Players such as Anderson Varejao, David Lee, J.J. Hickson and Steve Novak have already secured their releases from their prior teams and signed with new ones. Others, such as Joe Johnson and Andre Miller, have reached buyout agreements and are in the process of being waived, and will become free agents shortly. Still others, such as Kevin Martin and Ty Lawson, are rumored to be negotiating buyout agreements with their existing teams and, if successful, would become free agents thereafter.
Buyout season is a frenetic time because it represents the last real opportunity for significant player moment. It can be loosely defined as the period of time that starts after the trade deadline expires, and ends on March 1st. Players must be waived by their existing teams by March 1st (whether in conjunction with a buyout or not) to be eligible for the playoffs with another team.
A buyout is essentially an agreement between a player and his team wherein the team agrees to terminate the player’s contract in exchange for a reduction in the remaining guaranteed salary he is owed.
Technically, a buyout constitutes an amendment to an existing player contract in which: (i) the team will request waivers on the player, and (ii) if the player clears waivers, the remaining portion of his guaranteed salary will be reduced or eliminated.
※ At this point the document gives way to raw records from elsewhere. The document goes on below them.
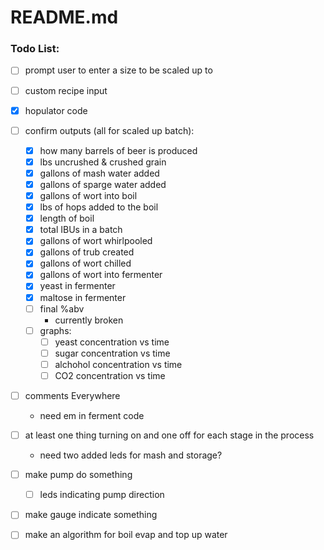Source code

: # README.md

### Todo List:
- [ ] prompt user to enter a size to be scaled up to
- [ ] custom recipe input
- [x] hopulator code
- [ ] confirm outputs (all for scaled up batch):
    - [x] how many barrels of beer is produced
    - [x] lbs uncrushed & crushed grain
    - [x] gallons of mash water added
    - [x] gallons of sparge water added
    - [x] gallons of wort into boil
    - [x] lbs of hops added to the boil
    - [x] length of boil
    - [x] total IBUs in a batch
    - [x] gallons of wort whirlpooled
    - [x] gallons of trub created
    - [x] gallons of wort chilled
    - [x] gallons of wort into fermenter
    - [x] yeast in fermenter
    - [x] maltose in fermenter
    - [ ] final %abv
        - currently broken
    - [ ] graphs:
        - [ ] yeast concentration vs time
        - [ ] sugar concentration vs time
        - [ ] alchohol concentration vs time
        - [ ] CO2 concentration vs time
- [ ] comments Everywhere
    - need em in ferment code
- [ ] at least one thing turning on and one off for each stage in the process
    - need two added leds for mash and storage?
- [ ] make pump do something
    - [ ] leds indicating pump direction
- [ ] make gauge indicate something
- [ ] make an algorithm for boil evap and top up water

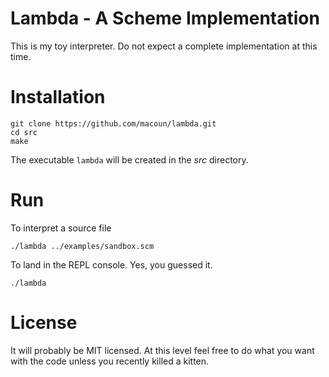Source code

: # Lambda - A Scheme Implementation

This is my toy interpreter. Do not expect a complete implementation at this time.

# Installation

	git clone https://github.com/macoun/lambda.git
	cd src
	make

The executable `lambda` will be created in the _src_ directory.

# Run

To interpret a source file

	./lambda ../examples/sandbox.scm

To land in the REPL console. Yes, you guessed it.

	./lambda

# License

It will probably be MIT licensed. At this level feel free to do what you want with the code unless you recently killed a kitten.
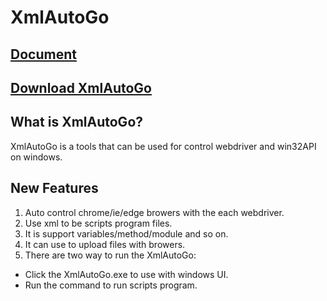 # XmlAutoGo

## <a href="#">Document</a>

## <a href="#">Download XmlAutoGo</a>

## What is XmlAutoGo?
XmlAutoGo is a tools that can be used for control webdriver and win32API on windows.

## New Features
 1. Auto control chrome/ie/edge browers with the each webdriver.
 2. Use xml to be scripts program files.
 3. It is support variables/method/module and so on.
 4. It can use to upload files with browers.
 5. There are two way to run the XmlAutoGo:
   * Click the XmlAutoGo.exe to use with windows UI.
   * Run the command to run scripts program.
   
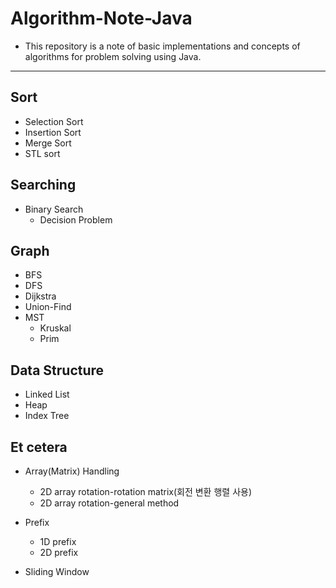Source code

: # Algorithm-Note-Java

- This repository is a note of basic implementations and concepts of algorithms for problem solving using Java.

-------------------

## Sort

 - Selection Sort
 - Insertion Sort
 - Merge Sort
 - STL sort

## Searching

 - Binary Search
    * Decision Problem

## Graph

 - BFS
 - DFS
 - Dijkstra
 - Union-Find
 - MST
   * Kruskal
   * Prim

## Data Structure
 - Linked List
 - Heap
 - Index Tree

## Et cetera

 - Array(Matrix) Handling
   * 2D array rotation-rotation matrix(회전 변환 행렬 사용)
   * 2D array rotation-general method

 - Prefix
   * 1D prefix
   * 2D prefix

 - Sliding Window
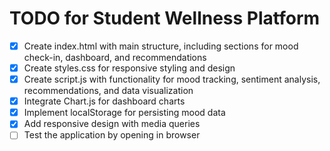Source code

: # TODO for Student Wellness Platform

- [x] Create index.html with main structure, including sections for mood check-in, dashboard, and recommendations
- [x] Create styles.css for responsive styling and design
- [x] Create script.js with functionality for mood tracking, sentiment analysis, recommendations, and data visualization
- [x] Integrate Chart.js for dashboard charts
- [x] Implement localStorage for persisting mood data
- [x] Add responsive design with media queries
- [ ] Test the application by opening in browser
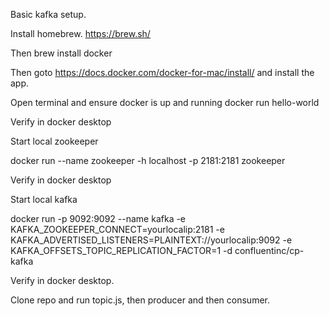Basic kafka setup.

Install homebrew. https://brew.sh/

Then brew install docker

Then goto https://docs.docker.com/docker-for-mac/install/ and install the app. 

Open terminal and ensure docker is up and running docker run hello-world

Verify in docker desktop

Start local zookeeper 

docker run --name zookeeper -h localhost -p 2181:2181 zookeeper

Verify in docker desktop

Start local kafka

docker run -p 9092:9092 --name kafka -e KAFKA_ZOOKEEPER_CONNECT=yourlocalip:2181 -e KAFKA_ADVERTISED_LISTENERS=PLAINTEXT://yourlocalip:9092 -e KAFKA_OFFSETS_TOPIC_REPLICATION_FACTOR=1 -d confluentinc/cp-kafka

Verify in docker desktop. 

Clone repo and run topic.js, then producer and then consumer. 
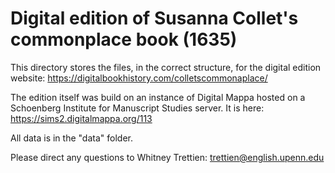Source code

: # Digital edition of Susanna Collet's commonplace book (1635)

This directory stores the files, in the correct structure, for the digital edition website: https://digitalbookhistory.com/colletscommonaplace/

The edition itself was build on an instance of Digital Mappa hosted on a Schoenberg Institute for Manuscript Studies server. It is here: https://sims2.digitalmappa.org/113

All data is in the "data" folder.

Please direct any questions to Whitney Trettien: trettien@english.upenn.edu
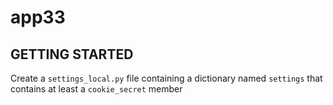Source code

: 
app33
========


GETTING STARTED
---------------

Create a `settings_local.py` file containing a dictionary named `settings` that
contains at least a `cookie_secret` member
“Waivers” are a temporary status for players who are released by their teams. A team initiates the waiver process by “requesting waivers” on the player it is releasing. The player stays “on waivers” for 48 hours, during which time other teams may claim the player.
If a team makes a successful waiver claim, it acquires the player and his existing contract, and pays the remainder of his salary. Any negotiated buyout is nullified, and the waiving team is relieved of all responsibility for the player.
Waiver claims are rare, particularly for players with large contracts, for two primary reasons.
First, they require: (i) a claiming team to either have room below the salary cap to fit the player’s entire salary, a trade exception for at least the player’s salary, a disabled player exception for at least the player’s salary and that the player be in the final season of his contract, or (ii) that the contract be initially executed for two seasons or fewer at the minimum salary.
Second, they require a claiming team to pay out the remaining salary obligations under the contract in full.
If no team has claimed the player before the end of the waiver period, he “clears waivers.” The player’s buyout (if any) takes effect, his contract is terminated, and he becomes a free agent.
The Miami Heat has taken dead-aim at Joe Johnson.
Johnson is assured to clear waivers because no NBA team has enough room, or a large enough exception, to claim his $24.9 million salary.
According to Zach Lowe, Johnson, who reportedly agreed to give up a whopping $3.0 million of the $6.7 million remaining to be paid on his expiring contract in order to secure his release from the Brooklyn Nets, is expected to sign with the Heat, and will do so after he clears waivers on Saturday.